*** Opening of LISTED ENTRIES ***
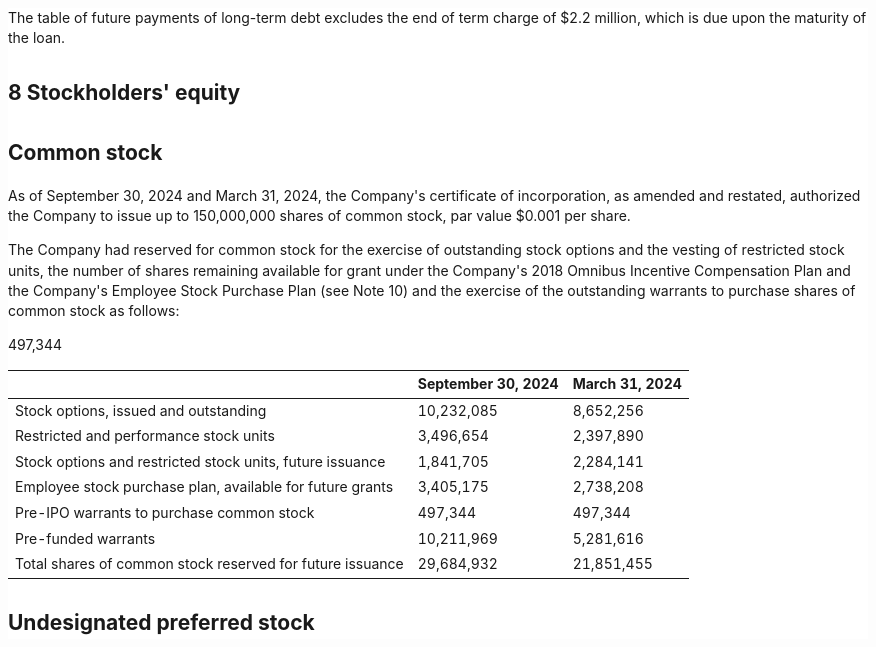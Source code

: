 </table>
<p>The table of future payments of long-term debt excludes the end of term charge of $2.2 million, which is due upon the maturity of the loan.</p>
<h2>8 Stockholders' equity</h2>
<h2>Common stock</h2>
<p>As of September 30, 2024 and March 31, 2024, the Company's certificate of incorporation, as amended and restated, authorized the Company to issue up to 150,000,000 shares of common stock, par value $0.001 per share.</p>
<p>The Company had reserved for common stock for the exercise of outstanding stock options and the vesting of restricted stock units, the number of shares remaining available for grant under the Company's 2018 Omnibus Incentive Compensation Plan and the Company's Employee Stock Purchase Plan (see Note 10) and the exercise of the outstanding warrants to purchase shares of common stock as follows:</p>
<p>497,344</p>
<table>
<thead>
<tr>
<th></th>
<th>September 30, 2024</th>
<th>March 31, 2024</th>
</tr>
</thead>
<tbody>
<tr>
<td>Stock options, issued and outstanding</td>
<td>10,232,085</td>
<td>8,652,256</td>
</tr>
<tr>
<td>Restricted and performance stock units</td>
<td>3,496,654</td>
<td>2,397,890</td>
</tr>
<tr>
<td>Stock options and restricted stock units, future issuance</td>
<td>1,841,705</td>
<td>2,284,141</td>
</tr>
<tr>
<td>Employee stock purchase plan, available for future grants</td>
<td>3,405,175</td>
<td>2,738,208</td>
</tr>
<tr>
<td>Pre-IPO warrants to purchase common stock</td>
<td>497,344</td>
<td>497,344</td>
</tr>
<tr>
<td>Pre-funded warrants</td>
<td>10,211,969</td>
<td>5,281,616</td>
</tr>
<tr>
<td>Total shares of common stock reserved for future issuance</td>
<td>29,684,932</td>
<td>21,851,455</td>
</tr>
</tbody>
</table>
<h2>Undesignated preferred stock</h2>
*** Close of LISTED ENTRIES ***
#### [WORK INSTRUCTIONS]
Working through the records, find each line containing the word "March" and copy it.

#### [SOLUTION TO THIS EXERCISE]
<p>As of September 30, 2024 and March 31, 2024, the Company's certificate of incorporation, as amended and restated, authorized the Company to issue up to 150,000,000 shares of common stock, par value $0.001 per share.</p>
<th>March 31, 2024</th>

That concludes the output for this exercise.